(Stored data entries)
- - - - -

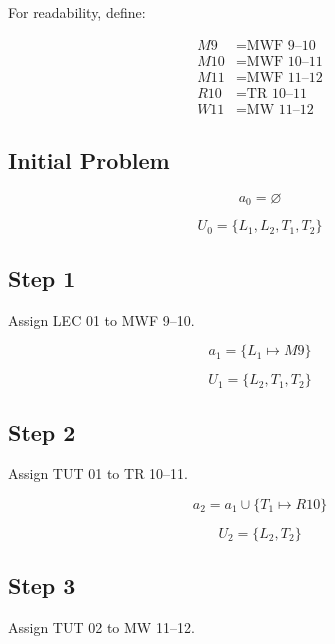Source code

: \documentclass[11pt,letterpaper]{article}
\begin{document}
For readability, define:

\begin{align*}
M9 &= \text{MWF 9--10}\\
M10 &= \text{MWF 10--11}\\
M11 &= \text{MWF 11--12}\\
R10 &= \text{TR 10--11}\\
W11 &= \text{MW 11--12}
\end{align*}

\subsection{Initial Problem}

\begin{equation}
a_0=\varnothing
\end{equation}

\begin{equation}
U_0=\{L_1,L_2,T_1,T_2\}
\end{equation}

\subsection{Step 1}

Assign LEC 01 to MWF 9--10.

\begin{equation}
a_1=\{L_1\mapsto M9\}
\end{equation}

\begin{equation}
U_1=\{L_2,T_1,T_2\}
\end{equation}

\subsection{Step 2}

Assign TUT 01 to TR 10--11.

\begin{equation}
a_2=a_1\cup\{T_1\mapsto R10\}
\end{equation}

\begin{equation}
U_2=\{L_2,T_2\}
\end{equation}

\subsection{Step 3}

Assign TUT 02 to MW 11--12.
\end{document}
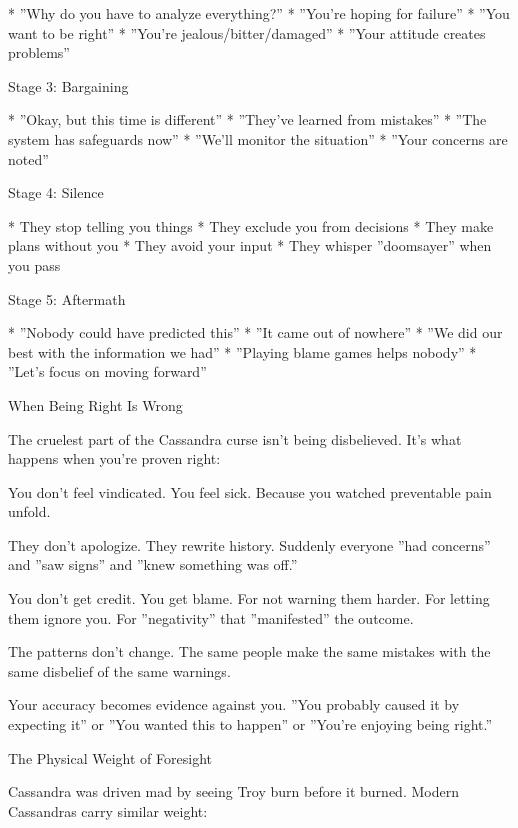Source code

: \documentclass[12pt,oneside]{book}
\begin{document}
                    * ''Why do you have to analyze everything?''
                    * ''You're hoping for failure''
                    * ''You want to be right''
                    * ''You're jealous/bitter/damaged''
                    * ''Your attitude creates problems''

Stage 3: Bargaining

                    * ''Okay, but this time is different''
                    * ''They've learned from mistakes''
                    * ''The system has safeguards now''
                    * ''We'll monitor the situation''
                    * ''Your concerns are noted''

Stage 4: Silence

                    * They stop telling you things
                    * They exclude you from decisions
                    * They make plans without you
                    * They avoid your input
                    * They whisper ''doomsayer'' when you pass

Stage 5: Aftermath

                    * ''Nobody could have predicted this''
                    * ''It came out of nowhere''
                    * ''We did our best with the information we had''
                    * ''Playing blame games helps nobody''
                    * ''Let's focus on moving forward''

When Being Right Is Wrong

The cruelest part of the Cassandra curse isn't being disbelieved. It's what happens when you're proven right:

You don't feel vindicated. You feel sick. Because you watched preventable pain unfold.

They don't apologize. They rewrite history. Suddenly everyone ''had concerns'' and ''saw signs'' and ''knew something was off.''

You don't get credit. You get blame. For not warning them harder. For letting them ignore you. For ''negativity'' that ''manifested'' the outcome.

The patterns don't change. The same people make the same mistakes with the same disbelief of the same warnings.

Your accuracy becomes evidence against you. ''You probably caused it by expecting it'' or ''You wanted this to happen'' or ''You're enjoying being right.''

The Physical Weight of Foresight

Cassandra was driven mad by seeing Troy burn before it burned. Modern Cassandras carry similar weight:
\end{document}
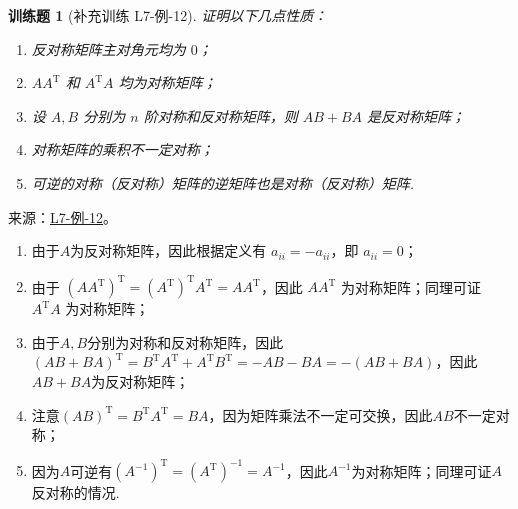 \documentclass[12pt,fontset=fandol]{ctexart}
\newtheorem{exercise}{训练题}[section]
\begin{document}
\begin{exercise}[补充训练 L7-例-12]\label{prob:L7-例-12}
证明以下几点性质：
    \begin{enumerate}
        \item 反对称矩阵主对角元均为 $0$；

        \item $AA^\mathrm{T}$ 和 $A^\mathrm{T}A$ 均为对称矩阵；

        \item 设 $A, B$ 分别为 $n$ 阶对称和反对称矩阵，则 $AB + BA$ 是反对称矩阵；

        \item 对称矩阵的乘积不一定对称；

        \item 可逆的对称（反对称）矩阵的逆矩阵也是对称（反对称）矩阵.
    \end{enumerate}
\end{exercise}
\noindent 来源：\href{https://github.com/yhwu-is/Linear-Algebra-Left-Undone/blob/new/%E8%AE%B2%E4%B9%89/%E4%B8%93%E9%A2%98/7%20%E7%BA%BF%E6%80%A7%E6%98%A0%E5%B0%84%E7%9F%A9%E9%98%B5%E8%A1%A8%E7%A4%BA%E4%B8%8E%E7%9F%A9%E9%98%B5%E8%BF%90%E7%AE%97%E5%9F%BA%E7%A1%80.tex}{L7-例-12}。
\begin{solve}
\begin{enumerate}
        \item 由于$A$为反对称矩阵，因此根据定义有 $a_{ii} = -a_{ii}$，即 $a_{ii} = 0$；

        \item 由于 $(AA^\mathrm{T})^\mathrm{T} = (A^\mathrm{T})^\mathrm{T}A^\mathrm{T} = AA^\mathrm{T}$，因此 $AA^\mathrm{T}$ 为对称矩阵；同理可证 $A^\mathrm{T}A$ 为对称矩阵；

        \item 由于$A,B$分别为对称和反对称矩阵，因此$(AB+BA)^\mathrm{T}=B^\mathrm{T}A^\mathrm{T}+A^\mathrm{T}B^\mathrm{T}=-AB-BA=-(AB+BA)$，因此$AB+BA$为反对称矩阵；

        \item 注意$(AB)^\mathrm{T}=B^\mathrm{T}A^\mathrm{T}=BA$，因为矩阵乘法不一定可交换，因此$AB$不一定对称；

        \item 因为$A$可逆有$(A^{-1})^\mathrm{T}=(A^\mathrm{T})^{-1}=A^{-1}$，因此$A^{-1}$为对称矩阵；同理可证$A$反对称的情况.
    \end{enumerate}
\end{solve}
\end{document}
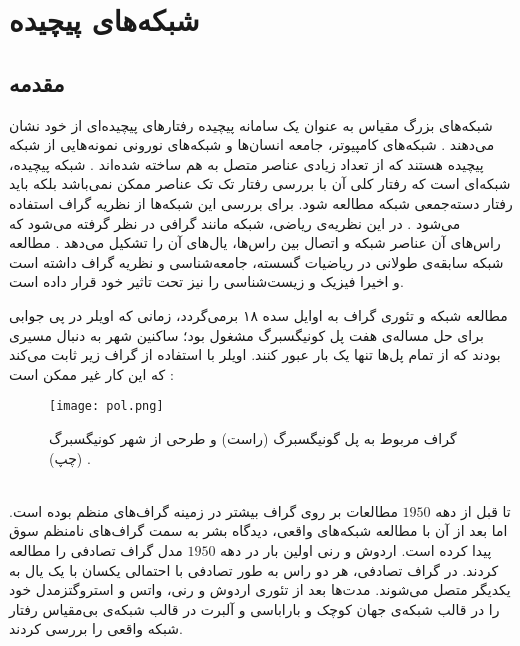 \chapter{شبکه‌های پیچیده }
\section{مقدمه}
  شبکه‌های بزرگ مقیاس به عنوان یک سامانه پیچیده رفتارهای پیچیده‌ای از خود نشان می‌دهند \cite{boccara}. شبکه‌های کامپیوتر، جامعه انسان‌ها  و شبکه‌های نورونی نمونه‌هایی از شبکه پیچیده هستند که از تعداد زیادی عناصر متصل به هم ساخته شده‌اند \cite{newman}. شبکه پیچیده، شبکه‌ای است  که رفتار کلی آن با بررسی رفتار تک تک عناصر ممکن نمی‌باشد بلکه باید رفتار دسته‌جمعی شبکه مطالعه شود. برای بررسی این شبکه‌ها از نظریه گراف استفاده می‌شود \cite{costa}. در این نظریه‌ی ریاضی، شبکه مانند گرافی در نظر گرفته می‌شود  که راس‌های آن عناصر شبکه و اتصال‌ بین راس‌ها، یال‌های آن را تشکیل می‌دهد \cite{boc,albert}. مطالعه شبکه سابقه‌ی طولانی در ریاضیات گسسته، جامعه‌شناسی و نظریه گراف داشته است و اخیرا فیزیک و زیست‌شناسی را نیز تحت تاثیر خود قرار داده است. 

مطالعه شبکه و تئوری گراف به اوایل سده ۱۸ برمی‌گردد، زمانی‌ که اویلر در پی جوابی برای حل مساله‌ی هفت پل کونیگسبرگ مشغول بود؛ ساکنین شهر به دنبال مسیری بودند که از تمام پل‌ها تنها یک بار عبور کنند. اویلر با استفاده از گراف زیر ثابت می‌کند که این کار غیر ممکن است \cite{network,west}:
\begin{figure}[htbp]
\centering
\texttt{[image: pol.png]} 
\caption[گراف مربوط به پل گونیگسبرگ] {\footnotesize گراف مربوط به پل گونیگسبرگ (راست) و طرحی از شهر کونیگسبرگ (چپ) \cite{network}.}
\label{fig:pol}
\end{figure}\\

تا قبل از دهه  $1950$ مطالعات بر روی گراف بیشتر در زمینه گراف‌های منظم بوده است. اما بعد از آن با مطالعه شبکه‌های واقعی، دیدگاه بشر به سمت گراف‌های نامنظم سوق پیدا کرده است. اردوش و رنی  اولین بار در دهه $1950$ مدل گراف تصادفی را مطالعه کردند. در گراف تصادفی، هر دو راس  به طور تصادفی  با احتمالی یکسان با یک یال به یکدیگر متصل می‌شوند.  مدت‌ها بعد از تئوری اردوش و رنی، واتس و استروگتزمدل خود را در قالب شبکه‌ی جهان کوچک \cite{watts} و   باراباسی و آلبرت  در قالب شبکه‌ی بی‌مقیاس  \cite{bara} رفتار شبکه‌ واقعی را بررسی کردند.

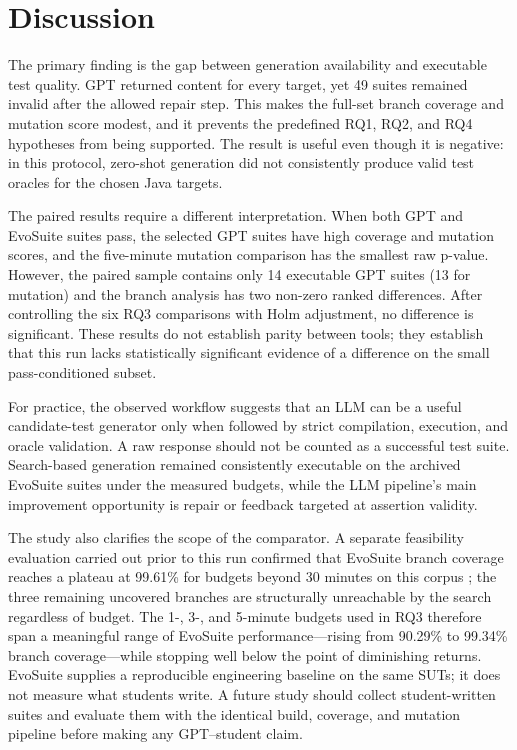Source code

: \section{Discussion}
\label{sec:discussion}

The primary finding is the gap between generation availability and executable test quality. GPT returned content for every target, yet 49 suites remained invalid after the allowed repair step. This makes the full-set branch coverage and mutation score modest, and it prevents the predefined RQ1, RQ2, and RQ4 hypotheses from being supported. The result is useful even though it is negative: in this protocol, zero-shot generation did not consistently produce valid test oracles for the chosen Java targets.

The paired results require a different interpretation. When both GPT and EvoSuite suites pass, the selected GPT suites have high coverage and mutation scores, and the five-minute mutation comparison has the smallest raw p-value. However, the paired sample contains only 14 executable GPT suites (13 for mutation) and the branch analysis has two non-zero ranked differences. After controlling the six RQ3 comparisons with Holm adjustment, no difference is significant. These results do not establish parity between tools; they establish that this run lacks statistically significant evidence of a difference on the small pass-conditioned subset.

For practice, the observed workflow suggests that an LLM can be a useful candidate-test generator only when followed by strict compilation, execution, and oracle validation. A raw response should not be counted as a successful test suite. Search-based generation remained consistently executable on the archived EvoSuite suites under the measured budgets, while the LLM pipeline's main improvement opportunity is repair or feedback targeted at assertion validity.

The study also clarifies the scope of the comparator. A separate feasibility evaluation carried out prior to this run confirmed that EvoSuite branch coverage reaches a plateau at 99.61\% for budgets beyond 30 minutes on this corpus \cite{Lemieux_2023}; the three remaining uncovered branches are structurally unreachable by the search regardless of budget. The 1-, 3-, and 5-minute budgets used in RQ3 therefore span a meaningful range of EvoSuite performance---rising from 90.29\% to 99.34\% branch coverage---while stopping well below the point of diminishing returns. EvoSuite supplies a reproducible engineering baseline on the same SUTs; it does not measure what students write. A future study should collect student-written suites and evaluate them with the identical build, coverage, and mutation pipeline before making any GPT--student claim.

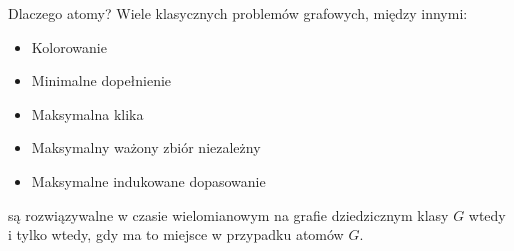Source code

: \documentclass[polish]{beamer}
\begin{document}
\begin{frame}{Dlaczego atomy?}
    Wiele klasycznych problemów grafowych, między innymi:
    \begin{itemize}
        \item Kolorowanie
        \item Minimalne dopełnienie
        \item Maksymalna klika
        \item Maksymalny ważony zbiór niezależny
        \item Maksymalne indukowane dopasowanie
    \end{itemize}    
    są rozwiązywalne w czasie wielomianowym na grafie dziedzicznym klasy $G$ wtedy i tylko wtedy, gdy ma to miejsce w przypadku atomów $G$.
\end{frame}
\end{document}
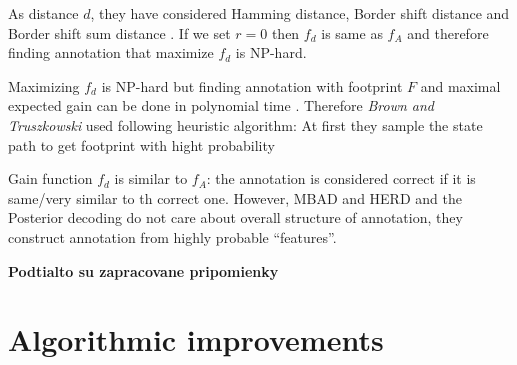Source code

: As distance $d$, they have considered Hamming distance, Border shift distance
and Border shift sum distance \cite{Brown2010}.  If we set $r=0$ then $f_d$ is
same as $f_A$ and therefore finding annotation that maximize $f_d$ is NP-hard.

Maximizing $f_d$ is NP-hard but finding annotation with footprint $F$ and
maximal expected gain can be done in polynomial time \cite{Brown2010}. Therefore
{\it Brown and Truszkowski} used following heuristic algorithm: At first they
sample the state path to get footprint with hight probability

Gain function $f_d$ is similar to $f_A$: the annotation is considered correct if
it is same/very similar to th correct one. However, MBAD and HERD and the
Posterior decoding do not care about overall structure of annotation, they
construct annotation from highly probable ``features''.







\bigskip
{\large\bf Podtialto su zapracovane pripomienky}
\bigskip


\section{Algorithmic improvements}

- - - - -

▶ _WHAT IS REQUIRED_
In the data above, retype exactly and only the lines between the one holding "time is different''" and the one holding "on moving forward''", inclusive.

▶ _EXERCISE OUTPUT_
                    * ''Okay, but this time is different''
                    * ''They've learned from mistakes''
                    * ''The system has safeguards now''
                    * ''We'll monitor the situation''
                    * ''Your concerns are noted''

Stage 4: Silence

                    * They stop telling you things
                    * They exclude you from decisions
                    * They make plans without you
                    * They avoid your input
                    * They whisper ''doomsayer'' when you pass

Stage 5: Aftermath

                    * ''Nobody could have predicted this''
                    * ''It came out of nowhere''
                    * ''We did our best with the information we had''
                    * ''Playing blame games helps nobody''
                    * ''Let's focus on moving forward''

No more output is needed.